>>>

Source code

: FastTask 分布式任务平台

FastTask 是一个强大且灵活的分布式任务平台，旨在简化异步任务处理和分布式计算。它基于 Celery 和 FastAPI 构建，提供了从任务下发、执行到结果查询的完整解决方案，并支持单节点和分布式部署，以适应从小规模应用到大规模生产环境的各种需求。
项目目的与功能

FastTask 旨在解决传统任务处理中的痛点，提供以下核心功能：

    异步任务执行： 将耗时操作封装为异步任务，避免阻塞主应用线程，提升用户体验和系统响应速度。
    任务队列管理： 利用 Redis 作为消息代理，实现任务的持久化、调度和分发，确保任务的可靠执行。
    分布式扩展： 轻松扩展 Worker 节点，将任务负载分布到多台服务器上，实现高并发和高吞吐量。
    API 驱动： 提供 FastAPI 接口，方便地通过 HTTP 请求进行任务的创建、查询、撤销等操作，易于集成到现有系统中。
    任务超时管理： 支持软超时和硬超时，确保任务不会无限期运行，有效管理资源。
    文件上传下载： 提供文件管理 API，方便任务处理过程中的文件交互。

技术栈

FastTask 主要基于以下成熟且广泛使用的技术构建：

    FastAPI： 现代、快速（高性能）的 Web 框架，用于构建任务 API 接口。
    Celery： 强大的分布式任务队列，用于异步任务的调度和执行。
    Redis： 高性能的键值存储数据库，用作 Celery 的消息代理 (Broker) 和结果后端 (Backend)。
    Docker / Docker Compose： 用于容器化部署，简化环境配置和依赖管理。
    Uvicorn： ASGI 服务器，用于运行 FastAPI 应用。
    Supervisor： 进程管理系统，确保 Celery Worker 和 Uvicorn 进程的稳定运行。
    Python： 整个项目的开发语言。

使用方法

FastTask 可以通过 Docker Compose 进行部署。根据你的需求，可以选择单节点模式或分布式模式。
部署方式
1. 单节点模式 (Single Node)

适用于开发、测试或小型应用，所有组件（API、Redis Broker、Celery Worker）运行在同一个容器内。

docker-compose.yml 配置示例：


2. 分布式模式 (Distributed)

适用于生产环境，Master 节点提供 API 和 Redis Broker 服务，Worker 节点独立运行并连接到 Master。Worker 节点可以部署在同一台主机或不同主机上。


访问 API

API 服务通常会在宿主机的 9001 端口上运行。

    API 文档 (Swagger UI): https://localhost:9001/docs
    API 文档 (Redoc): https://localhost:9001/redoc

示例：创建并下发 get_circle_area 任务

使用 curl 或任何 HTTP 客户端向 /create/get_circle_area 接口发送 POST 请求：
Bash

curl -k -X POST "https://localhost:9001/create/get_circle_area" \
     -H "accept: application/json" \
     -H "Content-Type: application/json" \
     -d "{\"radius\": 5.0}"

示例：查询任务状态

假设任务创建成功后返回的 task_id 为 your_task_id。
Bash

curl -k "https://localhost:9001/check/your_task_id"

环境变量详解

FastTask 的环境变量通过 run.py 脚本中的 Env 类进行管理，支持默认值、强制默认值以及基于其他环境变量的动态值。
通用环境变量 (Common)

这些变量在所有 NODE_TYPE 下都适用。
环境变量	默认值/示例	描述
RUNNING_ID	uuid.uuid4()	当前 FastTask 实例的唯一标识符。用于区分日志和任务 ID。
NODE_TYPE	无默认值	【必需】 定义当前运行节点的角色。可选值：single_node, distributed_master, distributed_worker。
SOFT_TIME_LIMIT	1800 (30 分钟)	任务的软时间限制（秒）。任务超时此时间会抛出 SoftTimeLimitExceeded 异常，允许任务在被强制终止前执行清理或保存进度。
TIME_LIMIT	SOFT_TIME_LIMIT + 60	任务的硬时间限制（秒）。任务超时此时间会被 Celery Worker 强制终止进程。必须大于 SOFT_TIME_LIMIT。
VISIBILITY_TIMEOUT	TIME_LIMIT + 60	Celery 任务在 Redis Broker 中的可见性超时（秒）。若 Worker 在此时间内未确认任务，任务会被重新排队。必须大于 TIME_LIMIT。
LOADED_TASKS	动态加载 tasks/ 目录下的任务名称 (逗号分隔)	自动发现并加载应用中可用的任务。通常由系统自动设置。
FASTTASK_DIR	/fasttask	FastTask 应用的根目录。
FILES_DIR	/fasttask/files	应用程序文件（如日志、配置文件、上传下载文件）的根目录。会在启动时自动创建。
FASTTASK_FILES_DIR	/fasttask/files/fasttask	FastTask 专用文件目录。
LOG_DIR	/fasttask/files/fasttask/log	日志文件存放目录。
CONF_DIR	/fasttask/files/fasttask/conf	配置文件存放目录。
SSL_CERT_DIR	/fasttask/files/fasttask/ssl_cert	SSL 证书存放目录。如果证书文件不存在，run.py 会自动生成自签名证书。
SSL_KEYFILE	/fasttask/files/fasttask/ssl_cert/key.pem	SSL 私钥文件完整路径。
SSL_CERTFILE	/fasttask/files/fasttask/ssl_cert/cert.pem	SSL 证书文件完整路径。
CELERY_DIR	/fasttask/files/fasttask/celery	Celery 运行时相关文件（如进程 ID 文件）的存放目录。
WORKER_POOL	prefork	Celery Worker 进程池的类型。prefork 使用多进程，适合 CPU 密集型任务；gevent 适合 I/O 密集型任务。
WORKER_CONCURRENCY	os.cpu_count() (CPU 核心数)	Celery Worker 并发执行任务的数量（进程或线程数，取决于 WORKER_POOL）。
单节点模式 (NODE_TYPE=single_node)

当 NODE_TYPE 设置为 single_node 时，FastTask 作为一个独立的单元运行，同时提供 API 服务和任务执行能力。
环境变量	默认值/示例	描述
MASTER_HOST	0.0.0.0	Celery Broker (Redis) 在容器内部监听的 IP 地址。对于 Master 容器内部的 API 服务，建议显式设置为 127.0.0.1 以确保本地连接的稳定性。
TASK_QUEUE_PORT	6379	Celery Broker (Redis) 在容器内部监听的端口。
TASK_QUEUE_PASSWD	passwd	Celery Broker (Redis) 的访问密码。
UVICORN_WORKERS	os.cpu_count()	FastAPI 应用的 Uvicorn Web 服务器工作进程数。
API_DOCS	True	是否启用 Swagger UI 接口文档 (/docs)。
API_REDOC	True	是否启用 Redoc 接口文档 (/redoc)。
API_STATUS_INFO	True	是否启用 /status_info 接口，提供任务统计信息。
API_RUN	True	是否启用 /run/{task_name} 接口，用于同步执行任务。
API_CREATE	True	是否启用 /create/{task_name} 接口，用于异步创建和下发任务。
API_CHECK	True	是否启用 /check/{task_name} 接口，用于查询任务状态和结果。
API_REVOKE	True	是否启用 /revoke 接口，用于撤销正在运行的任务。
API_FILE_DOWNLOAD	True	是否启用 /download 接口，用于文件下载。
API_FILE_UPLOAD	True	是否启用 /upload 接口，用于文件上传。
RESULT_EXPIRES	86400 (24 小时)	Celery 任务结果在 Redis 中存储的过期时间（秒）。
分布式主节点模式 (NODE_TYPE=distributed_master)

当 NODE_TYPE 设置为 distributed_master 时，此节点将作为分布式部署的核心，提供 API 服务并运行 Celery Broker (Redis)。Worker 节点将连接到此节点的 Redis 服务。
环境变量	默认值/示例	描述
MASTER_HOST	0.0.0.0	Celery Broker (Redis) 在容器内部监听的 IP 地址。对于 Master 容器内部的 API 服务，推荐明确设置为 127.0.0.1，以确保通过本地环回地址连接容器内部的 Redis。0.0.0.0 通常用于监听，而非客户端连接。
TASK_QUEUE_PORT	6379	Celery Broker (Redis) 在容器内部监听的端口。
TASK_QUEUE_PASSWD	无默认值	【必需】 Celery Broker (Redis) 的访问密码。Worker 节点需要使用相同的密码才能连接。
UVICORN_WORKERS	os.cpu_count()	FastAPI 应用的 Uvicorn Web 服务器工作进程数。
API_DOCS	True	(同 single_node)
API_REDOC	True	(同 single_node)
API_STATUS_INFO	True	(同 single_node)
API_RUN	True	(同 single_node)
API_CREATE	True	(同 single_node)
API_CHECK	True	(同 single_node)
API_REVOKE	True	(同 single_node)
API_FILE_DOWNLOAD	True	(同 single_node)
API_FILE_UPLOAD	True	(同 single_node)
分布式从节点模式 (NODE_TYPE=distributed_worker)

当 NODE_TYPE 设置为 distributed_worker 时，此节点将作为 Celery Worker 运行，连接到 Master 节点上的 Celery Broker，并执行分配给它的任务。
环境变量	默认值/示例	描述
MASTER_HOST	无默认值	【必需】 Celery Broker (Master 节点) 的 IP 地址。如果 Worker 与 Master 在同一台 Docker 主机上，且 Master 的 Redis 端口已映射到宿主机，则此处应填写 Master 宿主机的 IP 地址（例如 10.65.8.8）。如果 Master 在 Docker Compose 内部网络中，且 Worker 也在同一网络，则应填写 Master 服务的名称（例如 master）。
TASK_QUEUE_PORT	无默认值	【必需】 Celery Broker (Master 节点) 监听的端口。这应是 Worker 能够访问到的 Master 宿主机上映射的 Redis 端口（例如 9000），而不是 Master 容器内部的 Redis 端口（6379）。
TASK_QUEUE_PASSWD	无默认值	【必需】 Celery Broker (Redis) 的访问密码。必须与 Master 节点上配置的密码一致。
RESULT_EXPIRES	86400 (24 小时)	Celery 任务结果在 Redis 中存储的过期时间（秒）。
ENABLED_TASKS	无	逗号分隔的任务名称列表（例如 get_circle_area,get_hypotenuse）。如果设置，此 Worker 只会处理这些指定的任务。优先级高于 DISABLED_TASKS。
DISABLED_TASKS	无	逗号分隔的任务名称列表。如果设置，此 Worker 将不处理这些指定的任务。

<<<

Work order |
All that belongs in the answer is an exact copy of the lines from the start of the records above through the line with "任务队列管理： 利用 Redis".

Written reply |
Source code

: FastTask 分布式任务平台

FastTask 是一个强大且灵活的分布式任务平台，旨在简化异步任务处理和分布式计算。它基于 Celery 和 FastAPI 构建，提供了从任务下发、执行到结果查询的完整解决方案，并支持单节点和分布式部署，以适应从小规模应用到大规模生产环境的各种需求。
项目目的与功能

FastTask 旨在解决传统任务处理中的痛点，提供以下核心功能：

    异步任务执行： 将耗时操作封装为异步任务，避免阻塞主应用线程，提升用户体验和系统响应速度。
    任务队列管理： 利用 Redis 作为消息代理，实现任务的持久化、调度和分发，确保任务的可靠执行。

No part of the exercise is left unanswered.